India's governing Bharatiya Janata Party (BJP) quit the ruling coalition in Jammu and Kashmir state on Tuesday, citing a worsening security situation in the disputed Himalayan region.
The BJP, which had allied with the regional People's Democratic Party (PDP) in 2015 to rule India's only Muslim-majority state, urged a federal response to the increasing terrorism and violence in a territory that is also claimed by neighboring Pakistan.
Senior BJP leader Ram Madhav told reporters in New Delhi that the alliance had become "untenable."
He added that the state government had failed to curb radicalization or guarantee civilian rights in the volatile territory.

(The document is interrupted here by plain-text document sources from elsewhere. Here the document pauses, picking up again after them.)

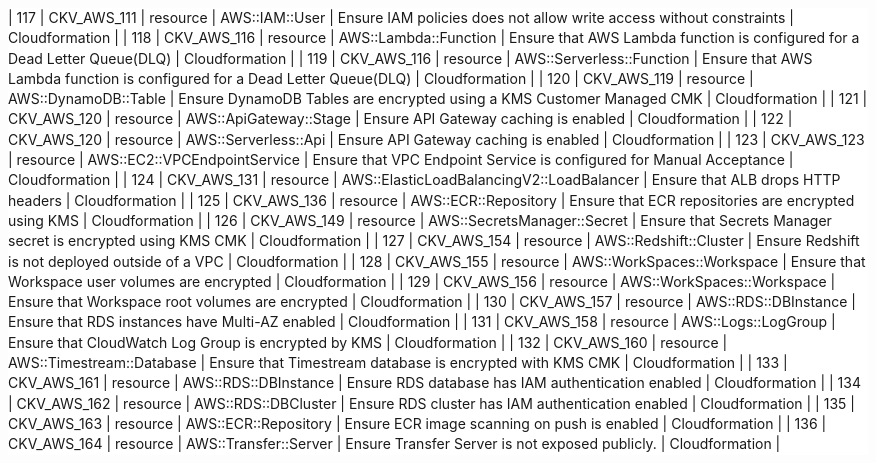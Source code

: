 | 117 | CKV_AWS_111 | resource | AWS::IAM::User                            | Ensure IAM policies does not allow write access without constraints                                                                                                                                      | Cloudformation |
| 118 | CKV_AWS_116 | resource | AWS::Lambda::Function                     | Ensure that AWS Lambda function is configured for a Dead Letter Queue(DLQ)                                                                                                                               | Cloudformation |
| 119 | CKV_AWS_116 | resource | AWS::Serverless::Function                 | Ensure that AWS Lambda function is configured for a Dead Letter Queue(DLQ)                                                                                                                               | Cloudformation |
| 120 | CKV_AWS_119 | resource | AWS::DynamoDB::Table                      | Ensure DynamoDB Tables are encrypted using a KMS Customer Managed CMK                                                                                                                                    | Cloudformation |
| 121 | CKV_AWS_120 | resource | AWS::ApiGateway::Stage                    | Ensure API Gateway caching is enabled                                                                                                                                                                    | Cloudformation |
| 122 | CKV_AWS_120 | resource | AWS::Serverless::Api                      | Ensure API Gateway caching is enabled                                                                                                                                                                    | Cloudformation |
| 123 | CKV_AWS_123 | resource | AWS::EC2::VPCEndpointService              | Ensure that VPC Endpoint Service is configured for Manual Acceptance                                                                                                                                     | Cloudformation |
| 124 | CKV_AWS_131 | resource | AWS::ElasticLoadBalancingV2::LoadBalancer | Ensure that ALB drops HTTP headers                                                                                                                                                                       | Cloudformation |
| 125 | CKV_AWS_136 | resource | AWS::ECR::Repository                      | Ensure that ECR repositories are encrypted using KMS                                                                                                                                                     | Cloudformation |
| 126 | CKV_AWS_149 | resource | AWS::SecretsManager::Secret               | Ensure that Secrets Manager secret is encrypted using KMS CMK                                                                                                                                            | Cloudformation |
| 127 | CKV_AWS_154 | resource | AWS::Redshift::Cluster                    | Ensure Redshift is not deployed outside of a VPC                                                                                                                                                         | Cloudformation |
| 128 | CKV_AWS_155 | resource | AWS::WorkSpaces::Workspace                | Ensure that Workspace user volumes are encrypted                                                                                                                                                         | Cloudformation |
| 129 | CKV_AWS_156 | resource | AWS::WorkSpaces::Workspace                | Ensure that Workspace root volumes are encrypted                                                                                                                                                         | Cloudformation |
| 130 | CKV_AWS_157 | resource | AWS::RDS::DBInstance                      | Ensure that RDS instances have Multi-AZ enabled                                                                                                                                                          | Cloudformation |
| 131 | CKV_AWS_158 | resource | AWS::Logs::LogGroup                       | Ensure that CloudWatch Log Group is encrypted by KMS                                                                                                                                                     | Cloudformation |
| 132 | CKV_AWS_160 | resource | AWS::Timestream::Database                 | Ensure that Timestream database is encrypted with KMS CMK                                                                                                                                                | Cloudformation |
| 133 | CKV_AWS_161 | resource | AWS::RDS::DBInstance                      | Ensure RDS database has IAM authentication enabled                                                                                                                                                       | Cloudformation |
| 134 | CKV_AWS_162 | resource | AWS::RDS::DBCluster                       | Ensure RDS cluster has IAM authentication enabled                                                                                                                                                        | Cloudformation |
| 135 | CKV_AWS_163 | resource | AWS::ECR::Repository                      | Ensure ECR image scanning on push is enabled                                                                                                                                                             | Cloudformation |
| 136 | CKV_AWS_164 | resource | AWS::Transfer::Server                     | Ensure Transfer Server is not exposed publicly.                                                                                                                                                          | Cloudformation |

"Keeping in mind the larger national interest ... it is time the reins of power in the state be handed over to the governor," or direct rule from New Delhi, Madhav said.
Hours later, state chief minister and PDP leader Mehbooba Mufti submitted her resignation.
There was uncertainty over whether the collapse would mean a return to federal rule, or whether the state's governor would take over until fresh elections are held or a new coalition is cobbled together.
The BJP — a Hindu nationalist party more popular in the south of the state — had 25 lawmakers, while the PDP had 28 in the state assembly, where the majority mark is 45.
The PDP is seen as a party sympathetic to separatist groups, and has long demanded the removal of a draconian law that gives Indian forces sweeping powers to search, enter property and shoot on sight.
Tuesday's move is widely seen as the BJP backpedaling over its involvement in the troubled state, which has been wracked by conflict for decades.
The decision allows the party to act tough on Kashmir before a general election next year in which Indian Prime Minister Narendra Modi will seek a second term in office, analysts said.
Last week, gunmen shot dead a prominent newspaper editor in the state capital, Srinagar, who had been a strong advocate of peace in the region.
The Himalayan region of Kashmir is divided into two parts, one administered by India and other by Pakistan. The two nuclear neighbors claim the region in its entirety, and have fought two wars over the disputed territory since independence from Britain in 1947.
A violent secessionist insurgency in the Indian-administered region has left more than 44,000 people dead since the late 1980s.
India blames Pakistan for fomenting the rebellion, but the Islamabad government says it only provides moral support to the insurgency.
Last week, India rejected a United Nations report accusing it having used excessive force in to kill and wound civilians in Kashmir since 2016. The UN also called for an international inquiry into accusations of rights violations.